### Your goal
Identify and copy all lines of the material where the string "engine" is found.

### Dataset entries
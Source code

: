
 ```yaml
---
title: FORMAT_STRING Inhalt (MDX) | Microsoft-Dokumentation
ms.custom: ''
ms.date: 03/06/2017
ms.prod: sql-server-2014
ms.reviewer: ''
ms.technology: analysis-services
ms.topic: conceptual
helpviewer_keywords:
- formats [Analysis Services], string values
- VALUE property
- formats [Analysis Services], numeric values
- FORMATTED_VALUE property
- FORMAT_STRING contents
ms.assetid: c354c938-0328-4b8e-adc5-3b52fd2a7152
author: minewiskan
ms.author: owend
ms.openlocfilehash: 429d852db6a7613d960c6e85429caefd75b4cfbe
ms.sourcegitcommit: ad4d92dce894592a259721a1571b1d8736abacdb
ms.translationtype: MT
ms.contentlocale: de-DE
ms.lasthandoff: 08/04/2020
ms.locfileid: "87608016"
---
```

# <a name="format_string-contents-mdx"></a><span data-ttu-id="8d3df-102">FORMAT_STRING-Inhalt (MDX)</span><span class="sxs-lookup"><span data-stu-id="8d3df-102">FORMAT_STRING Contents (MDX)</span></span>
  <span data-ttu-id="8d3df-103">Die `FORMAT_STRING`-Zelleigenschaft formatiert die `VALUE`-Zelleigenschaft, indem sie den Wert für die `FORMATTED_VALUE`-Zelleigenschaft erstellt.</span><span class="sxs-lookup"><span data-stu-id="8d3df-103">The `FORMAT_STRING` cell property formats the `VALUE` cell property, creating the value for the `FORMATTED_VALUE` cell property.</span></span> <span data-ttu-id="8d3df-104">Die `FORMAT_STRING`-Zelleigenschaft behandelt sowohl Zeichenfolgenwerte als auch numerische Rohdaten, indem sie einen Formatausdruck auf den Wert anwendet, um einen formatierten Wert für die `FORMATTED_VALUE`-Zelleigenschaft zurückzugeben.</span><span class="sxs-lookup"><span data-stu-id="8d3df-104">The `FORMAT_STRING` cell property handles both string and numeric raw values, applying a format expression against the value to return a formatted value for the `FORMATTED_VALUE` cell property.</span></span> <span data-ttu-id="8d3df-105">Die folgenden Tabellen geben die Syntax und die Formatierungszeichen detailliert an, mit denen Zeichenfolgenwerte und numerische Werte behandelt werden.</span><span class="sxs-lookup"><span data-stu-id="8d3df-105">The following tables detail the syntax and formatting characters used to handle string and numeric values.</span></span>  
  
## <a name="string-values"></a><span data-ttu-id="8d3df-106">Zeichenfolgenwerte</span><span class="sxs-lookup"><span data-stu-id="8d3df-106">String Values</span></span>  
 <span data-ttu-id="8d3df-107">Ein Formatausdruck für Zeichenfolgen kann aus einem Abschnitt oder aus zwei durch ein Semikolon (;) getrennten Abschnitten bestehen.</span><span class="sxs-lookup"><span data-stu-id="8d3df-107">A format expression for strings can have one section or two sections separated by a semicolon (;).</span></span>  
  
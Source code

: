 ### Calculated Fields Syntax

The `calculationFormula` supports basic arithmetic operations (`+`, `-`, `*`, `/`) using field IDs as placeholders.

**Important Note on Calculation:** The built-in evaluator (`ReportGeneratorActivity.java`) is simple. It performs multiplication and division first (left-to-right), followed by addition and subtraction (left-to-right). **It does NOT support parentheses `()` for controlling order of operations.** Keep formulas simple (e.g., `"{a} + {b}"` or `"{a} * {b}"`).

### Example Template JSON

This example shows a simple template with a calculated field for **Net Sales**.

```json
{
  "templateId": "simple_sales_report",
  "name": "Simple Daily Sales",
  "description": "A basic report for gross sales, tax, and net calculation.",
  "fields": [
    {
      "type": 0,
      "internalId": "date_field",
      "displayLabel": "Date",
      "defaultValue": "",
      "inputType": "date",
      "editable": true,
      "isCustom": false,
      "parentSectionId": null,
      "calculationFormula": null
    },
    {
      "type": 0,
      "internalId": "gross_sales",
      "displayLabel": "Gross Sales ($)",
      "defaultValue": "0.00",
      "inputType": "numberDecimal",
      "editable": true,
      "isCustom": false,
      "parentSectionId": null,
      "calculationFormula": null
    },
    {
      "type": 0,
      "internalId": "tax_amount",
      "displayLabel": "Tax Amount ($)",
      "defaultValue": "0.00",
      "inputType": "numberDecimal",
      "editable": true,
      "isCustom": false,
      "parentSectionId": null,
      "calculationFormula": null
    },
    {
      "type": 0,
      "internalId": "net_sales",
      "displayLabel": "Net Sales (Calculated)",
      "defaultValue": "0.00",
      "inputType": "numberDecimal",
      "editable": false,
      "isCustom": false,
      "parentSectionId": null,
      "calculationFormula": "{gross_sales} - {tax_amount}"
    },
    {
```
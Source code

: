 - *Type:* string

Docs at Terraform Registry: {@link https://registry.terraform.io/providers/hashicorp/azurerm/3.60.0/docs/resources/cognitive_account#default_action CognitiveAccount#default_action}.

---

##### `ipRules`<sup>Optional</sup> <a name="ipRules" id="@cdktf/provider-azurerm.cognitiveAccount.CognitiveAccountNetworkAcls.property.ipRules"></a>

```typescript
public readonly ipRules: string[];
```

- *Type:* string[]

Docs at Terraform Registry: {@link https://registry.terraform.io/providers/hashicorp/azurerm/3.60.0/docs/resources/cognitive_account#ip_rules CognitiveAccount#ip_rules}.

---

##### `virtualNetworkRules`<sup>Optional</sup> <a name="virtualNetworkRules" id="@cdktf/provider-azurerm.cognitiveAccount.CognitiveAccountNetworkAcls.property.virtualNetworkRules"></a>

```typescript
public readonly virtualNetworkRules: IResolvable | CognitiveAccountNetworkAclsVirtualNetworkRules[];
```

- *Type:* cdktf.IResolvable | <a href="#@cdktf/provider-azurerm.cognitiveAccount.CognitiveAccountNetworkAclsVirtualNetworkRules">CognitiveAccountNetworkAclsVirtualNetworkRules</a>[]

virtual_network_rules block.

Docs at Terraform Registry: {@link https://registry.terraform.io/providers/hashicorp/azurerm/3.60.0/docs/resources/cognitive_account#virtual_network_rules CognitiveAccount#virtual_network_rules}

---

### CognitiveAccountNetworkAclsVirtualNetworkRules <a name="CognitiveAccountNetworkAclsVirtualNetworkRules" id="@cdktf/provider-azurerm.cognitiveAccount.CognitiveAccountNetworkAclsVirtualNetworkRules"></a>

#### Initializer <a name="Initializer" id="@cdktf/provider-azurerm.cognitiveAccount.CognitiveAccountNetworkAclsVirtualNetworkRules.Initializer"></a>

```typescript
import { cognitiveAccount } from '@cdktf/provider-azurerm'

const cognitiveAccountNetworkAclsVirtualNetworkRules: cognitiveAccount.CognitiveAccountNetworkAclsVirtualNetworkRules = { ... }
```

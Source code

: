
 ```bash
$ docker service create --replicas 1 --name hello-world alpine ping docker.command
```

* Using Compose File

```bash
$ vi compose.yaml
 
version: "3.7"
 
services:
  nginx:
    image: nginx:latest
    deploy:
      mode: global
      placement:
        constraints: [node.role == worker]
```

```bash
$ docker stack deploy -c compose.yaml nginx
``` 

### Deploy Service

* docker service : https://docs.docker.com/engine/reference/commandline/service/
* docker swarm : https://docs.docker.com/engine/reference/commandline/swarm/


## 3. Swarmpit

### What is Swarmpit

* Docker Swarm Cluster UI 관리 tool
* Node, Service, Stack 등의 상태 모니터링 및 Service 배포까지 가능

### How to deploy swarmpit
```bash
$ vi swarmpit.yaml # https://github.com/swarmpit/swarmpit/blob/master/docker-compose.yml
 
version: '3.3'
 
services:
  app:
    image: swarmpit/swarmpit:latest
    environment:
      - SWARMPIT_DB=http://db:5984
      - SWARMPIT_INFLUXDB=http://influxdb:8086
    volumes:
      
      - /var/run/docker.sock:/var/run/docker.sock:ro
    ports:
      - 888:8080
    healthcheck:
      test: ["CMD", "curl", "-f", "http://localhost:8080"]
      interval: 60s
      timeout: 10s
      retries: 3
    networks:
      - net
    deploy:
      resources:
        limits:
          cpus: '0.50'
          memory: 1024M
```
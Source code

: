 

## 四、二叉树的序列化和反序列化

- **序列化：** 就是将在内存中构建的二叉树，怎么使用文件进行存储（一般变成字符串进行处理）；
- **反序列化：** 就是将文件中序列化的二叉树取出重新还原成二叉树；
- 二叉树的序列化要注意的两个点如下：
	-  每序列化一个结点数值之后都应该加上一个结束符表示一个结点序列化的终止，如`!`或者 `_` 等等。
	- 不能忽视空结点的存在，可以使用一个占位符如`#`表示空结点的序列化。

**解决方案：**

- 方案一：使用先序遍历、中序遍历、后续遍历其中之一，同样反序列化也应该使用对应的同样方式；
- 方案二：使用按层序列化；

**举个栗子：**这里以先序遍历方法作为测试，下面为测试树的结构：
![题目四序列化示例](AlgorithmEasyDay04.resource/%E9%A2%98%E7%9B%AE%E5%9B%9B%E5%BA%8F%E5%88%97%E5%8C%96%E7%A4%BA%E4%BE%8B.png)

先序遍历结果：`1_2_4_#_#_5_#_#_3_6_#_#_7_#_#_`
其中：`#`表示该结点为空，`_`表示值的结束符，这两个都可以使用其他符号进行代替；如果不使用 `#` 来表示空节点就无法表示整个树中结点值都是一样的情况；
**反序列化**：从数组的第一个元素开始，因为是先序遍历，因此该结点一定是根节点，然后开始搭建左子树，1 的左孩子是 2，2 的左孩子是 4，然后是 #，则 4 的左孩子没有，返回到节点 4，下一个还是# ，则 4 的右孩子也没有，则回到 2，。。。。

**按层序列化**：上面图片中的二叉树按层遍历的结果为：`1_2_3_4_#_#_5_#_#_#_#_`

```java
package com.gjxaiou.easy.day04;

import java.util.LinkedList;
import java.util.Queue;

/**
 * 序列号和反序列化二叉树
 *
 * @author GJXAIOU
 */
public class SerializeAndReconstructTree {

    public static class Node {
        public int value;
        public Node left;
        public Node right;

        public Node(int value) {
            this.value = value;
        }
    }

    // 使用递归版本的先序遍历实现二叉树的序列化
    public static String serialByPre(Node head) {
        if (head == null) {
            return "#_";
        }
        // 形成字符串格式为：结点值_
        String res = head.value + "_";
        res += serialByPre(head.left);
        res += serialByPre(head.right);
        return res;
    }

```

### Solution to the problem
* docker service : https://docs.docker.com/engine/reference/commandline/service/
* docker swarm : https://docs.docker.com/engine/reference/commandline/swarm/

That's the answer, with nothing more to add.